* _YOUR OBJECTIVE_: Track down each line below containing the string "over" and copy it.

----------------

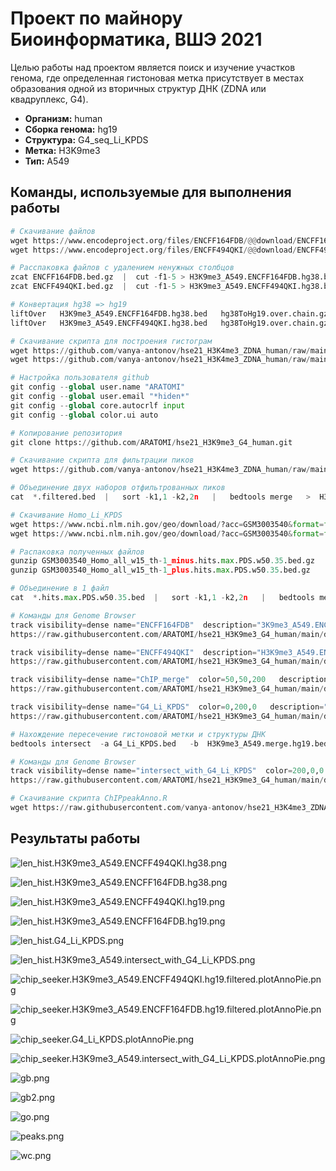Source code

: # Проект по майнору Биоинформатика, ВШЭ 2021

Целью работы над проектом является поиск и изучение участков генома, где
определенная гистоновая метка присутствует в местах образования одной из вторичных структур ДНК (ZDNA или квадруплекс, G4).


* **Организм:** human
* **Сборка генома:** hg19
* **Структура:** G4_seq_Li_KPDS
* **Метка:** H3K9me3
* **Тип:** A549

## Команды, используемые для выполнения работы

```python
# Скачивание файлов
wget https://www.encodeproject.org/files/ENCFF164FDB/@@download/ENCFF164FDB.bed.gz
wget https://www.encodeproject.org/files/ENCFF494QKI/@@download/ENCFF494QKI.bed.gz

# Расспаковка файлов с удалением ненужных столбцов
zcat ENCFF164FDB.bed.gz  |  cut -f1-5 > H3K9me3_A549.ENCFF164FDB.hg38.bed
zcat ENCFF494QKI.bed.gz  |  cut -f1-5 > H3K9me3_A549.ENCFF494QKI.hg38.bed

# Конвертация hg38 => hg19
liftOver   H3K9me3_A549.ENCFF164FDB.hg38.bed   hg38ToHg19.over.chain.gz   H3K9me3_A549.ENCFF164FDB.hg19.bed   H3K9me3_A549.ENCFF164FDB.unmapped.bed
liftOver   H3K9me3_A549.ENCFF494QKI.hg38.bed   hg38ToHg19.over.chain.gz   H3K9me3_A549.ENCFF494QKI.hg19.bed   H3K9me3_A549.ENCFF494QKI.unmapped.bed

# Скачивание скрипта для построения гистограм
wget https://github.com/vanya-antonov/hse21_H3K4me3_ZDNA_human/raw/main/src/lib.R
wget https://github.com/vanya-antonov/hse21_H3K4me3_ZDNA_human/raw/main/src/len_hist.R

# Настройка пользователя github
git config --global user.name "ARATOMI"
git config --global user.email "*hiden*"
git config --global core.autocrlf input
git config --global color.ui auto

# Копирование репозитория
git clone https://github.com/ARATOMI/hse21_H3K9me3_G4_human.git

# Скачивание скрипта для фильтрации пиков
wget https://github.com/vanya-antonov/hse21_H3K4me3_ZDNA_human/raw/main/src/filter_peaks.R

# Объединение двух наборов отфильтрованных пиков
cat  *.filtered.bed  |   sort -k1,1 -k2,2n   |   bedtools merge   >  H3K9me3_A549.merge.hg19.bed

# Скачивание Homo_Li_KPDS
wget https://www.ncbi.nlm.nih.gov/geo/download/?acc=GSM3003540&format=file&file=GSM3003540_Homo_all_w15_th-1_minus%2Ehits%2Emax%2EPDS%2Ew50%2E35%2Ebed%2Egz
wget https://www.ncbi.nlm.nih.gov/geo/download/?acc=GSM3003540&format=file&file=GSM3003540_Human_all_w15_th-1_minus%2Ecov%2EPDS%2EbedGraph%2Egz

# Распаковка полученных файлов
gunzip GSM3003540_Homo_all_w15_th-1_minus.hits.max.PDS.w50.35.bed.gz
gunzip GSM3003540_Homo_all_w15_th-1_plus.hits.max.PDS.w50.35.bed.gz

# Объединение в 1 файл
cat  *.hits.max.PDS.w50.35.bed  |   sort -k1,1 -k2,2n   |   bedtools merge   >  G4_Li_KPDS.bed

# Команды для Genome Browser
track visibility=dense name="ENCFF164FDB"  description="3K9me3_A549.ENCFF164FDB.hg19.filtered.bed"
https://raw.githubusercontent.com/ARATOMI/hse21_H3K9me3_G4_human/main/data/H3K9me3_A549.ENCFF164FDB.hg19.filtered.bed

track visibility=dense name="ENCFF494QKI"  description="H3K9me3_A549.ENCFF494QKI.hg19.filtered.bed"
https://raw.githubusercontent.com/ARATOMI/hse21_H3K9me3_G4_human/main/data/H3K9me3_A549.ENCFF494QKI.hg19.filtered.bed

track visibility=dense name="ChIP_merge"  color=50,50,200   description="H3K9me3_A549.merge.hg19.bed"
https://raw.githubusercontent.com/ARATOMI/hse21_H3K9me3_G4_human/main/data/H3K9me3_A549.merge.hg19.bed

track visibility=dense name="G4_Li_KPDS"  color=0,200,0   description="G4_Li_KPDS.bed"
https://raw.githubusercontent.com/ARATOMI/hse21_H3K9me3_G4_human/main/data/G4_Li_KPDS.bed

# Нахождение пересечение гистоновой метки и структуры ДНК
bedtools intersect  -a G4_Li_KPDS.bed   -b  H3K9me3_A549.merge.hg19.bed  >  H3K9me3_A549.intersect_with_G4_Li_KPDS.bed

# Команды для Genome Browser
track visibility=dense name="intersect_with_G4_Li_KPDS"  color=200,0,0  description="H3K9me3_A549.intersect_with_G4_Li_KPDS.bed"
https://raw.githubusercontent.com/ARATOMI/hse21_H3K9me3_G4_human/main/data/H3K9me3_A549.intersect_with_G4_Li_KPDS.bed

# Скачивание скрипта ChIPpeakAnno.R
wget https://raw.githubusercontent.com/vanya-antonov/hse21_H3K4me3_ZDNA_human/main/src/ChIPpeakAnno.R


```

## Результаты работы

![len_hist.H3K9me3_A549.ENCFF494QKI.hg38.png](https://github.com/ARATOMI/hse21_H3K9me3_G4_human/raw/main/images/len_hist.H3K9me3_A549.ENCFF494QKI.hg38.png)

![len_hist.H3K9me3_A549.ENCFF164FDB.hg38.png](https://github.com/ARATOMI/hse21_H3K9me3_G4_human/raw/main/images/len_hist.H3K9me3_A549.ENCFF164FDB.hg38.png)

![len_hist.H3K9me3_A549.ENCFF494QKI.hg19.png](https://github.com/ARATOMI/hse21_H3K9me3_G4_human/raw/main/images/len_hist.H3K9me3_A549.ENCFF494QKI.hg19.png)

![len_hist.H3K9me3_A549.ENCFF164FDB.hg19.png](https://github.com/ARATOMI/hse21_H3K9me3_G4_human/raw/main/images/len_hist.H3K9me3_A549.ENCFF164FDB.hg19.png)

![len_hist.G4_Li_KPDS.png](https://github.com/ARATOMI/hse21_H3K9me3_G4_human/raw/main/images/len_hist.G4_Li_KPDS.png)

![len_hist.H3K9me3_A549.intersect_with_G4_Li_KPDS.png](https://github.com/ARATOMI/hse21_H3K9me3_G4_human/raw/main/images/len_hist.H3K9me3_A549.intersect_with_G4_Li_KPDS.png)

![chip_seeker.H3K9me3_A549.ENCFF494QKI.hg19.filtered.plotAnnoPie.png](https://github.com/ARATOMI/hse21_H3K9me3_G4_human/raw/main/images/chip_seeker.H3K9me3_A549.ENCFF494QKI.hg19.filtered.plotAnnoPie.png)

![chip_seeker.H3K9me3_A549.ENCFF164FDB.hg19.filtered.plotAnnoPie.png](https://github.com/ARATOMI/hse21_H3K9me3_G4_human/raw/main/images/chip_seeker.H3K9me3_A549.ENCFF164FDB.hg19.filtered.plotAnnoPie.png)

![chip_seeker.G4_Li_KPDS.plotAnnoPie.png](https://github.com/ARATOMI/hse21_H3K9me3_G4_human/raw/main/images/chip_seeker.G4_Li_KPDS.plotAnnoPie.png)

![chip_seeker.H3K9me3_A549.intersect_with_G4_Li_KPDS.plotAnnoPie.png](https://github.com/ARATOMI/hse21_H3K9me3_G4_human/raw/main/images/chip_seeker.H3K9me3_A549.intersect_with_G4_Li_KPDS.plotAnnoPie.png)

![gb.png](https://github.com/ARATOMI/hse21_H3K9me3_G4_human/raw/main/images/screenshots/gb.png)

![gb2.png](https://github.com/ARATOMI/hse21_H3K9me3_G4_human/raw/main/images/screenshots/gb2.png)

![go.png](https://github.com/ARATOMI/hse21_H3K9me3_G4_human/raw/main/images/screenshots/go.png)

![peaks.png](https://github.com/ARATOMI/hse21_H3K9me3_G4_human/raw/main/images/screenshots/peaks.png)

![wc.png](https://github.com/ARATOMI/hse21_H3K9me3_G4_human/raw/main/images/screenshots/wc.png)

----------------

* _RESPONSE_:
liftOver   H3K9me3_A549.ENCFF164FDB.hg38.bed   hg38ToHg19.over.chain.gz   H3K9me3_A549.ENCFF164FDB.hg19.bed   H3K9me3_A549.ENCFF164FDB.unmapped.bed
liftOver   H3K9me3_A549.ENCFF494QKI.hg38.bed   hg38ToHg19.over.chain.gz   H3K9me3_A549.ENCFF494QKI.hg19.bed   H3K9me3_A549.ENCFF494QKI.unmapped.bed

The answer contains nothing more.